'''
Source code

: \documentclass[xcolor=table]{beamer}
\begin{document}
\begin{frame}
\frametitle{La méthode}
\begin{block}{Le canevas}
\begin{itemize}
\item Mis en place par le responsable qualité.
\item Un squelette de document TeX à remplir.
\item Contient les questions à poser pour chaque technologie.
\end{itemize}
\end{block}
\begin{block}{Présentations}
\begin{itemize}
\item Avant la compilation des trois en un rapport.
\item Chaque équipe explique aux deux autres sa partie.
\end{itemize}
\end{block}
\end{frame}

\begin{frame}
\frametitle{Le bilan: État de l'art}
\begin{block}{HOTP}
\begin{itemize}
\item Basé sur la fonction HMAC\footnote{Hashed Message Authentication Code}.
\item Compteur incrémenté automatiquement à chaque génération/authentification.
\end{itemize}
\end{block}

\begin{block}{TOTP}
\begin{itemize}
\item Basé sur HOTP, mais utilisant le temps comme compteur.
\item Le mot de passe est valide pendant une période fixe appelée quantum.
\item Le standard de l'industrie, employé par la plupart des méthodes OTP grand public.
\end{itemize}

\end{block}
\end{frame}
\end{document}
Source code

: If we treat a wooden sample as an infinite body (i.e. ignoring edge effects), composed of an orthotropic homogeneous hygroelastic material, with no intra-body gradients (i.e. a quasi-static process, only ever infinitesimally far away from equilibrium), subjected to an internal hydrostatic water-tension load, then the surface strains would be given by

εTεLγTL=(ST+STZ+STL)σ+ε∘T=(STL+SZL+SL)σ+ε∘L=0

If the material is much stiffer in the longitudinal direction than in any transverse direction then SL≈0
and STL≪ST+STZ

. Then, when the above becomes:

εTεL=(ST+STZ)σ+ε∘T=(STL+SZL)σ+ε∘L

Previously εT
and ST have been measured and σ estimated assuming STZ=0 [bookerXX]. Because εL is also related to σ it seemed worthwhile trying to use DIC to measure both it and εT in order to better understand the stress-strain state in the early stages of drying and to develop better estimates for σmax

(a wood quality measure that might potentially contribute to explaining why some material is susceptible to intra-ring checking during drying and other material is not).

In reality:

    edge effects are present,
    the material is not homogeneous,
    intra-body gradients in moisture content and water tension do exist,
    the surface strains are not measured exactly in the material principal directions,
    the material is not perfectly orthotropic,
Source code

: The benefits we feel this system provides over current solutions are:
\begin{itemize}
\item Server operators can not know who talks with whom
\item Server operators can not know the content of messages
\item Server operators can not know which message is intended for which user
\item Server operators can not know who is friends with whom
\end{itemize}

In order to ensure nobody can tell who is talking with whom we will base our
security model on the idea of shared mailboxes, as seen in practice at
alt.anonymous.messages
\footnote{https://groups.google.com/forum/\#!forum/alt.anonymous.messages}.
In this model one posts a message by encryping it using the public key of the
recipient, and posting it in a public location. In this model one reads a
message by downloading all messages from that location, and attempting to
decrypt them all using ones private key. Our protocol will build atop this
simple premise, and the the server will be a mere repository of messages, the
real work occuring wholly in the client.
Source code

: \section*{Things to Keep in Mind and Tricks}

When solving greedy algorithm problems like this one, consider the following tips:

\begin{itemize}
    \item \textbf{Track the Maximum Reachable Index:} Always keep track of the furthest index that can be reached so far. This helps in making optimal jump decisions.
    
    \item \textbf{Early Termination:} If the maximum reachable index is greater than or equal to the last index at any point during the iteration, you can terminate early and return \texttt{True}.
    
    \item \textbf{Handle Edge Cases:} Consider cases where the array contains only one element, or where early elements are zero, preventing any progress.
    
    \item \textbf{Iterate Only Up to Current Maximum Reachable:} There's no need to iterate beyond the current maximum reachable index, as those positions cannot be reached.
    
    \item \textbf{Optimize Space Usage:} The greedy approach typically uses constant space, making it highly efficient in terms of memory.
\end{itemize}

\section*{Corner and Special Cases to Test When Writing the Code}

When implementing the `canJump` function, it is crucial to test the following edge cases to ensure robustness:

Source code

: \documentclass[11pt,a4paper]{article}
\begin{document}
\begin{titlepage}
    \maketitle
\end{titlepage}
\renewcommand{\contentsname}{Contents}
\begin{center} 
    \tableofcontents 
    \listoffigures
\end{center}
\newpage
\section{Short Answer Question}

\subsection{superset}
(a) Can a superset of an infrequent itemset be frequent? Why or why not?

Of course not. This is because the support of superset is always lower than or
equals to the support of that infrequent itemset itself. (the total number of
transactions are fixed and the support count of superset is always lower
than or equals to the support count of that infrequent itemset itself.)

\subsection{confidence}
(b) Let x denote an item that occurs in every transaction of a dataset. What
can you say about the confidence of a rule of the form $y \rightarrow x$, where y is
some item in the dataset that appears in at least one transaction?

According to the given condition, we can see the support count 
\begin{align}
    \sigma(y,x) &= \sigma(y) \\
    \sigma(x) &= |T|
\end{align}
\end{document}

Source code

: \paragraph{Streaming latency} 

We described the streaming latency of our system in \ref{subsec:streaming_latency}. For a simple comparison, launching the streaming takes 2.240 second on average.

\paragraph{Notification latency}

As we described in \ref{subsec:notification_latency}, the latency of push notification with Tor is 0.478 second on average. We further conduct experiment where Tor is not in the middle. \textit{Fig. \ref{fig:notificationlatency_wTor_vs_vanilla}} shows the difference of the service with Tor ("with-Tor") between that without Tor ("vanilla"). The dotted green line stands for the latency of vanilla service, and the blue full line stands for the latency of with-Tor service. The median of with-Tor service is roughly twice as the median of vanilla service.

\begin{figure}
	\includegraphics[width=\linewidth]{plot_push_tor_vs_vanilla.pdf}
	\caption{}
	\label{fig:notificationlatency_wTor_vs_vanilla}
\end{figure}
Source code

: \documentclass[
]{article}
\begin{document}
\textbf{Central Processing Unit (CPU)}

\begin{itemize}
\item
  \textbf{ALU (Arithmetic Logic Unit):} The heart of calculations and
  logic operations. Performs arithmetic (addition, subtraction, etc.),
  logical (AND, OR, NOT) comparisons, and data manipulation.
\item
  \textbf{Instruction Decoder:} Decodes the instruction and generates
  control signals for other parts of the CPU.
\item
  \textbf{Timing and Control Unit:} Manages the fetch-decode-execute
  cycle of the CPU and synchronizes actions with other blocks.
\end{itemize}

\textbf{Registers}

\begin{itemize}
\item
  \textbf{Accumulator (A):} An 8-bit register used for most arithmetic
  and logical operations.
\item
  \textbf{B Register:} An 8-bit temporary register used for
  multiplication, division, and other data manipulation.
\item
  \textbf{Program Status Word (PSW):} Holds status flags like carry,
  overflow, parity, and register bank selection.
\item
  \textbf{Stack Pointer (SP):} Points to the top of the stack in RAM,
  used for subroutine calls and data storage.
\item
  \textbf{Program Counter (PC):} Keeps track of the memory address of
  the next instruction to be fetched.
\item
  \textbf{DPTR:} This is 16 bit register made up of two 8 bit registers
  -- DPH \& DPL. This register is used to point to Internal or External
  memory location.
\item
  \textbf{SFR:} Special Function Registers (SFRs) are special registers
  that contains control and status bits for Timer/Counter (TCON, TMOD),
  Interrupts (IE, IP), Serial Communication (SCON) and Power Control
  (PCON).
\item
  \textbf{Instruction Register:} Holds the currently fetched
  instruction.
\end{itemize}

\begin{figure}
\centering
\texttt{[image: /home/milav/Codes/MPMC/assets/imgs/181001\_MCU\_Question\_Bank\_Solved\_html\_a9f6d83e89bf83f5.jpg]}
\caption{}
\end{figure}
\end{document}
'''
'''
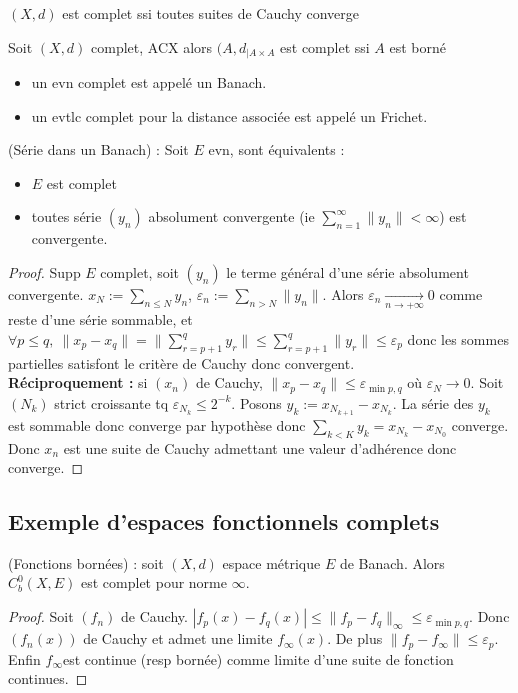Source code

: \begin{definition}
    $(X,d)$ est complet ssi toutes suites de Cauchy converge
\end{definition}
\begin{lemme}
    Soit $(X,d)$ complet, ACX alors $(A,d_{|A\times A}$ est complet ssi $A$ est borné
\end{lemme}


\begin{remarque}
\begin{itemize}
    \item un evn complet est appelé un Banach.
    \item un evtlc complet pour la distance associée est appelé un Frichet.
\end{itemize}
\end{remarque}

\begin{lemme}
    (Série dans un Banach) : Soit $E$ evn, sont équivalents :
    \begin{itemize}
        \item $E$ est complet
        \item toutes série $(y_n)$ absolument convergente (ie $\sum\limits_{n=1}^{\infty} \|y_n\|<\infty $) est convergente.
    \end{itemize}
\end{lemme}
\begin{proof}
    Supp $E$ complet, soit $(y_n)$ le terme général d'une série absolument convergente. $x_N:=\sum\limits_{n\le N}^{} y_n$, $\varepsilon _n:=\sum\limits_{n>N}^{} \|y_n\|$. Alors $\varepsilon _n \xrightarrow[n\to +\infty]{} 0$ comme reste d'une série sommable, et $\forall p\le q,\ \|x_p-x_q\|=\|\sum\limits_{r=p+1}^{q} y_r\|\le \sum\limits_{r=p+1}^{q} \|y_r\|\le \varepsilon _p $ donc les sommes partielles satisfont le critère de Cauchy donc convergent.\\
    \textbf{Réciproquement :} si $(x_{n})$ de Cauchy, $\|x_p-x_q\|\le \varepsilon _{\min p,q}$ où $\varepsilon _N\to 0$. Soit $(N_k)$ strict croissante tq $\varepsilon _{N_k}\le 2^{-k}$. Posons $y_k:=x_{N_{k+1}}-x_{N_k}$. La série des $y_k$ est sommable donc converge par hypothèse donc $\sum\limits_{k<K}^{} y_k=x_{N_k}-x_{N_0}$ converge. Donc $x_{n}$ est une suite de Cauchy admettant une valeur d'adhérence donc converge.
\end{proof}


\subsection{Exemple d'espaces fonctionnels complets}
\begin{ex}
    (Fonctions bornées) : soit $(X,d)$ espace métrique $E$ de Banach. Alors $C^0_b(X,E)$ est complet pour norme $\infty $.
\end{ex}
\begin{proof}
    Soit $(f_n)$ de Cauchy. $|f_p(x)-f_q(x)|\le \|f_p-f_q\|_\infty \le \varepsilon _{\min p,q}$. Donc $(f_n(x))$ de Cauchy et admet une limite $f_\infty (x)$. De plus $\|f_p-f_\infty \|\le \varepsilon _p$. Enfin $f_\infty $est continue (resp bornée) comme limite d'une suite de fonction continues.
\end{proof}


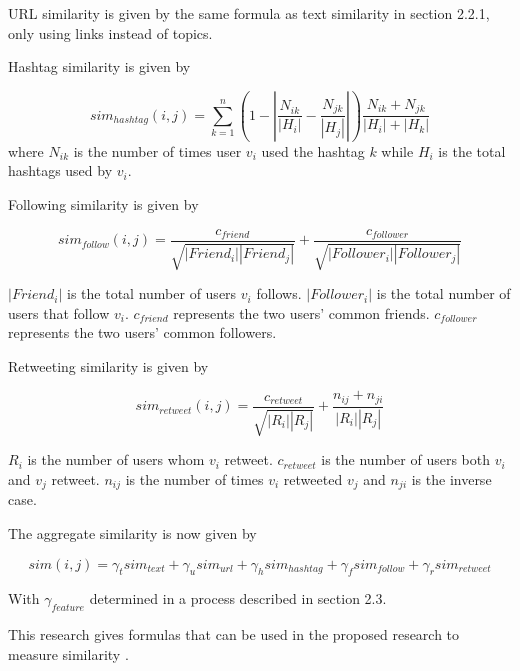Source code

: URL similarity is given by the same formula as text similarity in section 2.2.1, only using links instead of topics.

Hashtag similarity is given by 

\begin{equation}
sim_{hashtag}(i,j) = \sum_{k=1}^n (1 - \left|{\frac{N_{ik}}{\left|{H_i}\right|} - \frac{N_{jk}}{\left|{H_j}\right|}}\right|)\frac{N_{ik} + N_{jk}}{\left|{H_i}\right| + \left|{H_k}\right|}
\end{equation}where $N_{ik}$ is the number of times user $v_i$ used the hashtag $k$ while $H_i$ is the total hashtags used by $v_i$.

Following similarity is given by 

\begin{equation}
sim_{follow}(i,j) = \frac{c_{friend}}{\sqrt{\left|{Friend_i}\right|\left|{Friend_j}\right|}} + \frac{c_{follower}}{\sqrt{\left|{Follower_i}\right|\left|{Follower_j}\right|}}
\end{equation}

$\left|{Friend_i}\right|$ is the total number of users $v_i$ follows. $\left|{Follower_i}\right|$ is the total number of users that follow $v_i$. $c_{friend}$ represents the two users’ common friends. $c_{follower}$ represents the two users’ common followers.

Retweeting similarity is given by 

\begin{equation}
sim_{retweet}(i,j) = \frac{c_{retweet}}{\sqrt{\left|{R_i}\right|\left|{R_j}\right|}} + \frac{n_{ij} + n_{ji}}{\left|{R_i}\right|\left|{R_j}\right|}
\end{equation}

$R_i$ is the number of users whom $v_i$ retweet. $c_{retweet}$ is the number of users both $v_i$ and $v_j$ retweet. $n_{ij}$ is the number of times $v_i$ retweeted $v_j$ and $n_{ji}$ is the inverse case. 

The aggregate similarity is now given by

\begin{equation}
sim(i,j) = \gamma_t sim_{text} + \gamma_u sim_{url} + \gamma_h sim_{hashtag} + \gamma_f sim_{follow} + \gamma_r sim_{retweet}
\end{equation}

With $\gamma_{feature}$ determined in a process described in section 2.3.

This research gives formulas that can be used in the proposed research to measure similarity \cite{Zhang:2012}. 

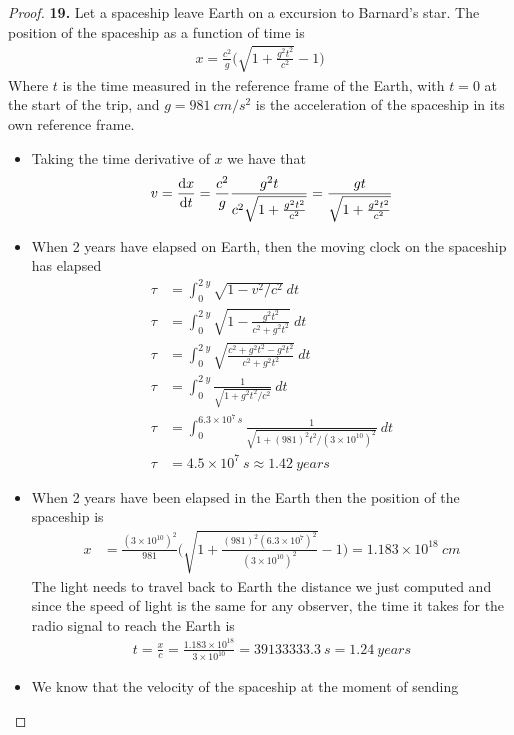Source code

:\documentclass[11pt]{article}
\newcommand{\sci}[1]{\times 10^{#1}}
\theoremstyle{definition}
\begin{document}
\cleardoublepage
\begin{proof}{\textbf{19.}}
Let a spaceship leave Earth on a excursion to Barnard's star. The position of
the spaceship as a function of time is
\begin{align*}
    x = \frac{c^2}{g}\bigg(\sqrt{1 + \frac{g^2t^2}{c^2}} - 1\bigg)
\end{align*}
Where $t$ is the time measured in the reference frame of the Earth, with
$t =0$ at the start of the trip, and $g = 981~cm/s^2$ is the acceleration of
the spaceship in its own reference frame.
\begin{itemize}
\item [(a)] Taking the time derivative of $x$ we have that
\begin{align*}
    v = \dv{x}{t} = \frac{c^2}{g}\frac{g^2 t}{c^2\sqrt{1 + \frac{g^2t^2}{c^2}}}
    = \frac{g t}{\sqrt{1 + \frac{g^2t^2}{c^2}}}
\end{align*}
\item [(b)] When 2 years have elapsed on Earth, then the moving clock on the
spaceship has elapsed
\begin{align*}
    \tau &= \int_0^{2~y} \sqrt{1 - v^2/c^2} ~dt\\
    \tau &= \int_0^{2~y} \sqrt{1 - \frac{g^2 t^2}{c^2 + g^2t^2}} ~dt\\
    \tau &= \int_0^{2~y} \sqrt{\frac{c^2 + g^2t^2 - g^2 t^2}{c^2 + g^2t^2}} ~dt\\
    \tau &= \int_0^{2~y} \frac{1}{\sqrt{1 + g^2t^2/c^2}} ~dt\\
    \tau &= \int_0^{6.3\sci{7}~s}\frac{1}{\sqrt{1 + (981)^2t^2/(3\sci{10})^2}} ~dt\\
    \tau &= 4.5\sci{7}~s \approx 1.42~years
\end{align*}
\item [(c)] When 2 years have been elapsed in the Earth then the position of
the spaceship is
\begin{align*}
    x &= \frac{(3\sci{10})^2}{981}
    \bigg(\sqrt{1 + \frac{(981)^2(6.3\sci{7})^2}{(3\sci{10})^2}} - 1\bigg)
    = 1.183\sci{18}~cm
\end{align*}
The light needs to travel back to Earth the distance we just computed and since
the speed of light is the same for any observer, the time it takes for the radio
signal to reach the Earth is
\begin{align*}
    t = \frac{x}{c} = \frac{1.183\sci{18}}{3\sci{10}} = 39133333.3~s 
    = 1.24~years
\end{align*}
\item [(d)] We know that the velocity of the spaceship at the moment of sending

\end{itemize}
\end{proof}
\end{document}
'''
'''
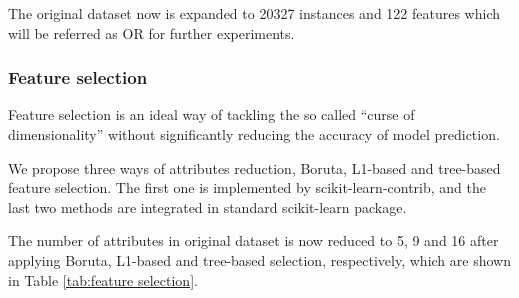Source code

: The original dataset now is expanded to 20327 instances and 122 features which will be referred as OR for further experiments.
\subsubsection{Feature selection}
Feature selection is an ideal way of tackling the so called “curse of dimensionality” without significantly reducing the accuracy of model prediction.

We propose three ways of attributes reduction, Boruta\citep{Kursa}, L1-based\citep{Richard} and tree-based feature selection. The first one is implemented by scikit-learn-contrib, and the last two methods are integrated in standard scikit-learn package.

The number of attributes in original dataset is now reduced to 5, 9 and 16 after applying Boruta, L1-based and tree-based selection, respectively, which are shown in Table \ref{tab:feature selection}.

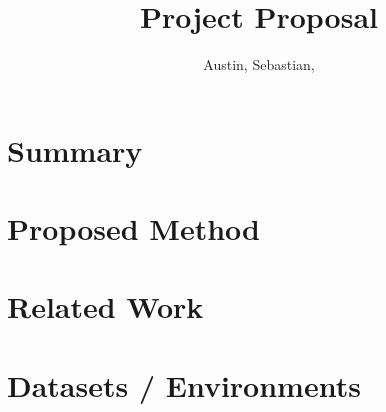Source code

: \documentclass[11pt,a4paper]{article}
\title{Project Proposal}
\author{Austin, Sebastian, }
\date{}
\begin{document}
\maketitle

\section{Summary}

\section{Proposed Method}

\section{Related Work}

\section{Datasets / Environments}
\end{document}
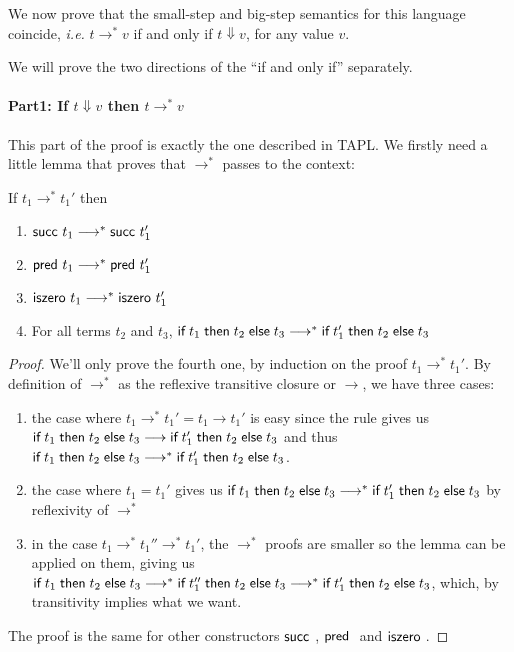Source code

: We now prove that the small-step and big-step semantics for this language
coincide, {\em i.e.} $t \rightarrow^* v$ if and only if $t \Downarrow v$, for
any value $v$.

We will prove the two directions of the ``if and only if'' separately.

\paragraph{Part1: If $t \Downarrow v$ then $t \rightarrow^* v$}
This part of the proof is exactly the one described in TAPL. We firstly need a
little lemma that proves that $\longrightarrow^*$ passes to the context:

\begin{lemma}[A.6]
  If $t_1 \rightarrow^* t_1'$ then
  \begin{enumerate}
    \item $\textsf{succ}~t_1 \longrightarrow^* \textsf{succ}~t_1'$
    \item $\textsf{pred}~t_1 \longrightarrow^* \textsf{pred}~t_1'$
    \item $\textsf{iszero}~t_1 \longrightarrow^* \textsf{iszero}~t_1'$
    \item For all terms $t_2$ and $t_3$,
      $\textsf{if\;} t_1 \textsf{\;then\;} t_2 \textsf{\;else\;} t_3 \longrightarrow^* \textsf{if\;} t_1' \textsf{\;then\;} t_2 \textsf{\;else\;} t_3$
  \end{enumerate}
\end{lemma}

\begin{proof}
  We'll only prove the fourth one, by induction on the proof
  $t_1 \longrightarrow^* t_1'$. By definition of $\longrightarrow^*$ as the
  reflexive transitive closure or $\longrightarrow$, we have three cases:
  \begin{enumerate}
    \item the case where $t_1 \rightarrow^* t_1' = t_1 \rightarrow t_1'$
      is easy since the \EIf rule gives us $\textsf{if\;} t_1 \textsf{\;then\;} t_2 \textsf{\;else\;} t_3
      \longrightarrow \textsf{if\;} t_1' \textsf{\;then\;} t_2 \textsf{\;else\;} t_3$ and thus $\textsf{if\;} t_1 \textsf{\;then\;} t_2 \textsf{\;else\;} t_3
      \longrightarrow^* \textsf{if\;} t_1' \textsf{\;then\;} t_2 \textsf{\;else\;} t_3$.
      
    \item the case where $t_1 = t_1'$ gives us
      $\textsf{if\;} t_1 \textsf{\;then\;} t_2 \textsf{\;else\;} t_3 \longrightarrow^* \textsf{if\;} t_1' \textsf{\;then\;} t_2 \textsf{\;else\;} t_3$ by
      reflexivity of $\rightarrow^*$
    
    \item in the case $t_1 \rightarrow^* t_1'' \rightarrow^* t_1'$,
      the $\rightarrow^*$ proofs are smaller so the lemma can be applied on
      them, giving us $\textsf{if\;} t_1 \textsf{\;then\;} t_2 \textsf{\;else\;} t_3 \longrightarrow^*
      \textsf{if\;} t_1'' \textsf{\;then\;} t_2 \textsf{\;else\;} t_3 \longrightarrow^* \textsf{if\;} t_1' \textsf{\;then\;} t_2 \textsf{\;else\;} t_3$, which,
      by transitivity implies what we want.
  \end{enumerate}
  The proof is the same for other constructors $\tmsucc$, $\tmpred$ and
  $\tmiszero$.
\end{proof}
'''
Work instructions
Each line of the listing that contains the word "definition" must be copied.

Reply to the exercise
: \begin{definition}
\end{definition}
\theoremstyle{definition}
  $t_1 \longrightarrow^* t_1'$. By definition of $\longrightarrow^*$ as the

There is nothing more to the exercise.